House buyers are facing the worst mortgage affordability in more than three decades due to the fastest interest rate rises in a generation.
An average buyer today would need to pay 45.4 per cent of their household income to afford the median house, the highest level since the September quarter of 1990 when it was 45.5 per cent, BetaShares modelling found.
This has already overtaken the GFC-era level of 42.1 per cent in the March quarter of 2008.
The repayment burden is even worse in Sydney due to higher median house prices. An average Sydney buyer would need 61.8 per cent of their household incomes in the current quarter, worse than the GFC peak of 47.2 per cent and just 2.1 percentage points away from the record in the June quarter in 1990.
Melbourne buyers would face the highest repayments on record at 44.4 per cent of incomes in the current quarter – even worse than in the June quarter 1990 of 39.9 per cent and worse than the GFC-peak of 39.6 per cent.
Eleven rate hikes in the past year have pushed up monthly repayments and wiped out the benefit of the steepest fall in property prices on record. In practice, banks would not lend to a buyer facing very high repayments as a share of income, but the figures illustrate the challenge facing buyers aspiring to purchase an average house.
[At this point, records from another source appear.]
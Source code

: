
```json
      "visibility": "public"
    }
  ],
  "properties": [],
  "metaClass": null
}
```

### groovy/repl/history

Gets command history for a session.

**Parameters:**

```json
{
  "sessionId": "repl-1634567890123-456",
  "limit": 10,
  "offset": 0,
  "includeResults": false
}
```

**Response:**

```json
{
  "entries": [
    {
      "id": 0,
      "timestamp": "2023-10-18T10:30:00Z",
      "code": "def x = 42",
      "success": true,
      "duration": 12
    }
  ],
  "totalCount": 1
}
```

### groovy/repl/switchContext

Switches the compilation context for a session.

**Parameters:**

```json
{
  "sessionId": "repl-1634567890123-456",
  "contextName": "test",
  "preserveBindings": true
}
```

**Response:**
Brisbane buyers would need to pay 40.7 per cent of their incomes on the mortgage, still below the GFC peak of 44.4 per cent, while in Perth buyers would need 30.1 per cent, below the GFC peak of 44.8 per cent.
It would take two more rate hikes of 0.25 per cent each to push mortgage affordability to the worst on record, nationally and across all the capitals except for Perth, Adelaide and Darwin.
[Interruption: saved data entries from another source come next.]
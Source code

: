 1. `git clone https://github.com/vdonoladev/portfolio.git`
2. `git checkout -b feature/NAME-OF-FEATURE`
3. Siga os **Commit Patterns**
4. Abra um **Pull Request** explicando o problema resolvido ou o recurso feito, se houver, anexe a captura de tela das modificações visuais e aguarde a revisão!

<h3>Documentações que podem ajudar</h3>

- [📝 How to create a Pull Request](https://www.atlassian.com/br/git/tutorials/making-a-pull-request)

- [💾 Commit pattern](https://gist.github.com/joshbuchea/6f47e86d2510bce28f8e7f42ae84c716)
The modelling is based on median capital city house prices, the average combined after-tax income for a heterosexual couple, a 10 per cent house deposit and the average discount variable rate.
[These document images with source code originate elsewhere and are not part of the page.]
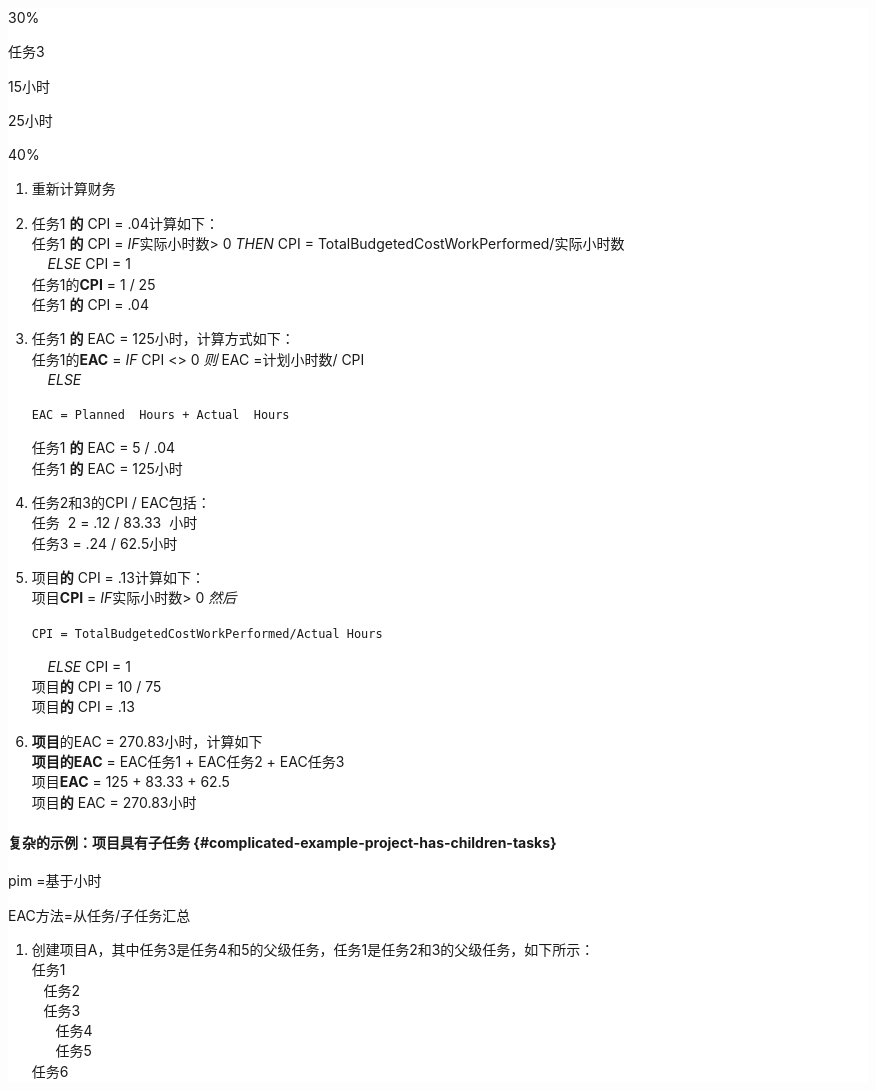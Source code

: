   <td> <p>30%</p> </td> 
  </tr> 
  <tr> 
   <td> <p>任务3</p> </td> 
   <td> <p>15小时</p> </td> 
   <td> <p>25小时</p> </td> 
   <td> <p>40%</p> </td> 
  </tr> 
 </tbody> 
</table>

1. 重新计算财务
1. 任务1 **的** CPI = .04计算如下：\
   任务1 **的** CPI = *IF*&#x200B;实际小时数> 0 *THEN* CPI = TotalBudgetedCostWorkPerformed/实际小时数\
       *ELSE* CPI = 1\
   任务1的&#x200B;**CPI** = 1 / 25\
   任务1 **的** CPI = .04

1. 任务1 **的** EAC = 125小时，计算方式如下：\
   任务1的&#x200B;**EAC** = *IF* CPI &lt;> 0 *则* EAC =计划小时数/ CPI\
       *ELSE*

   ```
   EAC = Planned  Hours + Actual  Hours
   ```

   任务1 **的** EAC = 5 / .04\
   任务1 **的** EAC = 125小时

1. 任务2和3的CPI / EAC包括：\
   任务  2 = .12 / 83.33  小时\
   任务3 = .24 / 62.5小时

1. 项目&#x200B;**的** CPI = .13计算如下：\
   项目&#x200B;**CPI** = *IF*&#x200B;实际小时数> 0 *然后*

   ```
   CPI = TotalBudgetedCostWorkPerformed/Actual Hours
   ```

       *ELSE* CPI = 1\
   项目&#x200B;**的** CPI = 10 / 75\
   项目&#x200B;**的** CPI = .13

1. **项目**&#x200B;的EAC = 270.83小时，计算如下\
   **项目的EAC** = EAC任务1 + EAC任务2 + EAC任务3\
   项目&#x200B;**EAC** = 125 + 83.33 + 62.5\
   项目&#x200B;**的** EAC = 270.83小时

#### 复杂的示例：项目具有子任务 {#complicated-example-project-has-children-tasks}

pim =基于小时

EAC方法=从任务/子任务汇总

1. 创建项目A，其中任务3是任务4和5的父级任务，任务1是任务2和3的父级任务，如下所示：\
   任务1\
      任务2\
      任务3\
         任务4\
         任务5\
   任务6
Even though the cash rate is nowhere near the 17.5 per cent it reached in 1990, house prices have soared relative to incomes since then.
The national median house price was about 3.1 times the average household income during 1990, and rose to a peak of 6.6 times in the March quarter of 2022. Despite the steepest property downturn on record, it remains at six times, almost double three decades ago.
Betashares chief economist David Bassanese said the mortgage burden for new home buyers is almost as bad as what the Baby Boomer generation experienced in the 1990s.
“While interest rates remain far lower than during the early 1990s … the reality is that the mortgage repayment burden today is almost as great, due to the large run-up in house prices relative to income over the past 30 years,” Bassanese said.
He said a rate rise, even from relatively low levels, packs a far greater punch on households because of the level of house prices relative to income and as a result, higher debt levels.
“Two more 0.25 per cent rate increases, taking the mortgage rate to around 7.5 per cent, would push the repayment burden to record highs – higher than even in mid-1990.”
Impact Economics and Policy lead economist Dr Angela Jackson said new home buyers were under a lot of pressure and some would face housing stress.
“There is no doubt households are going through difficult financial times, especially those who have entered the housing market in the last two years … they’re taking on much higher debt than the 1990s, which means much lower interest rates can cause housing stress than what occurred in the early 1990s,” Jackson said.
She said while the Reserve Bank’s rate hiking cycle was likely close to the end and households had built significant buffers during the pandemic, more rate rises could be on the cards to tame inflation.
Grattan Institute economic policy program director Brendan Coates said while Baby Boomers’ mortgage repayments were higher in the 1990s, their interest rates halved within two years of buying a home, an unlikely prospect for many young Australians now.
“It’s pretty clear that someone who takes out a mortgage today is going to pay more for their housing over the life of the loan than those who took out a mortgage in 1990, or at least very likely,” Coates said. “Younger Australians will spend much more of their incomes on the life of their loan than what previous generations did.”
He said beyond intergenerational unfairness, younger Australians paying down ballooning debts for longer will come at the cost of innovation and risk taking at an individual level for households, but also for broader the economy.
“Australians are becoming less entrepreneurial because a generation of people has got much larger mortgages they’ll be paying for much longer. It’ll mean they prefer safety and security in their incomes because they need to keep paying the mortgage.”